Is my interpretation of these observers correct in General Relativity? Let the Schwarzschild spacetime be given with coordinates $(t,r,\theta,\phi)$. Change coordinates to Kruskal-Szekeres $(T,X,\theta,\phi)$ so that the line element becomes
$$ds^2 = \dfrac{32 M^3}{r}e^{-r/2M}(-dT^2+dX^2)+r^2d\Omega^2.$$
Now, $T$ is a timelike coordinate, its coordinate lines are hence timelike and qualify as observers.
Each such coordinate line is specified by values $X_0,\theta_0,\phi_0$ of the other coordinates. In particular it is a radial worldline with respect to the observer at infinity.
Now let $\gamma(T)$ be one such worldline, corresponding to $X_0,\theta_0,\phi_0$. I want to understand physically the motion of this observer.
We know that
$$r=2GM\left(1+W\left(\frac{X^2-T^2}{e}\right)\right).$$
Hence, the horizon is crossed when $W((X^2-T^2)/e)=0$ which means when $T = \pm X$.
The singularity on the other hand is located where $W((X^2-T^2)/e)=-1$ and this means that $(X^2-T^2)/e = -1/e$. This in turn means that $T^2-X^2 = 1$ characterizes the singularity.

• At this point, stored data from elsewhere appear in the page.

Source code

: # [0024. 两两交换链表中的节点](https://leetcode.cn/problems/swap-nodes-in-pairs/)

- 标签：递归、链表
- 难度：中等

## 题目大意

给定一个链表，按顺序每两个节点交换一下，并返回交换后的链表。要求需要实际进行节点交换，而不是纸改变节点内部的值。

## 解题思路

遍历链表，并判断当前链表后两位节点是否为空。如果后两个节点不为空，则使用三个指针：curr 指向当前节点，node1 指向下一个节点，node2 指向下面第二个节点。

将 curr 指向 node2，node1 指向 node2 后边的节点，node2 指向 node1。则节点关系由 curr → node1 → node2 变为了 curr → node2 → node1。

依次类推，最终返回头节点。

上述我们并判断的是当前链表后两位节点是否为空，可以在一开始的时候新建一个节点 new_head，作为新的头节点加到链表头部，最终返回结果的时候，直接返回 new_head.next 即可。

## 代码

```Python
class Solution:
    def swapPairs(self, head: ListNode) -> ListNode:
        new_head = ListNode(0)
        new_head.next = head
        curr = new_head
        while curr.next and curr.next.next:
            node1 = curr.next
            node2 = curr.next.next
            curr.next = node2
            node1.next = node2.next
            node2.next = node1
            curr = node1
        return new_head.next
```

For fixed $X$ we would have $T = \pm \sqrt{1 + X^2}$.
So for $\gamma$ suppose first $T$ starts at $-\infty$. This means that $r$ starts at $\infty$ and thus the observer comes from infinity.
Suppose $X_0$ is positive. Then, as $T$ increases, it will cross the horizon when $T = -X_0$ at finite proper time.
Next, $T$ will increase until reaching $-\sqrt{1+X_0^2}$ which is the singularity and this would be the endpoint of the observer's worldline.
So it seems: $\gamma$ is one observer starting at infinity falling radially towards the singularity, crossing the horizon at finite proper time and then reaching the singularity further.
The observer seems accelerated (i.e., not freely falling), since
$$\nabla_{\frac{\partial}{\partial T}}\frac{\partial}{\partial T}=\frac{2GM}{r^2}e^{-r/2GM} (r+2GM)[T\partial_T - X\partial _X].$$
What I want to know is: is my analysis correct? Is this the motion of this observer? If not, how do I correctly understand the motion of said observer?
One odd thing is: when $T\to -\infty$, $r\to \infty$ so the observer comes from infinity, and it is in the exterior region. Now, on the exterior region
$$T = X\tanh(t/4GM)\Longrightarrow t = 4GM \tanh^{-1}(T/X).$$
As $T\to -\infty$ we then have $T/X\to \pm \infty$ depending on the sign of $X$ and thus $t \to 2GM\pi i$ which is not real! So this seems extremely odd and makes me question the whole analsysis.
Anyway, what physically is the motion of this observer in a Schwarzschild spacetime?
 A: First of all, 

So for $\gamma$ suppose first $T$ starts at $-\infty$. This means that $r$ starts at $\infty$ and thus the observer comes from infinity.

This is wrong. The worldline $\gamma$ exists only for $-\sqrt{1+X_0^2}<T<\sqrt{1+X_0^2}$. At the endpoints of $\gamma$ radial parameter $r$ is zero. 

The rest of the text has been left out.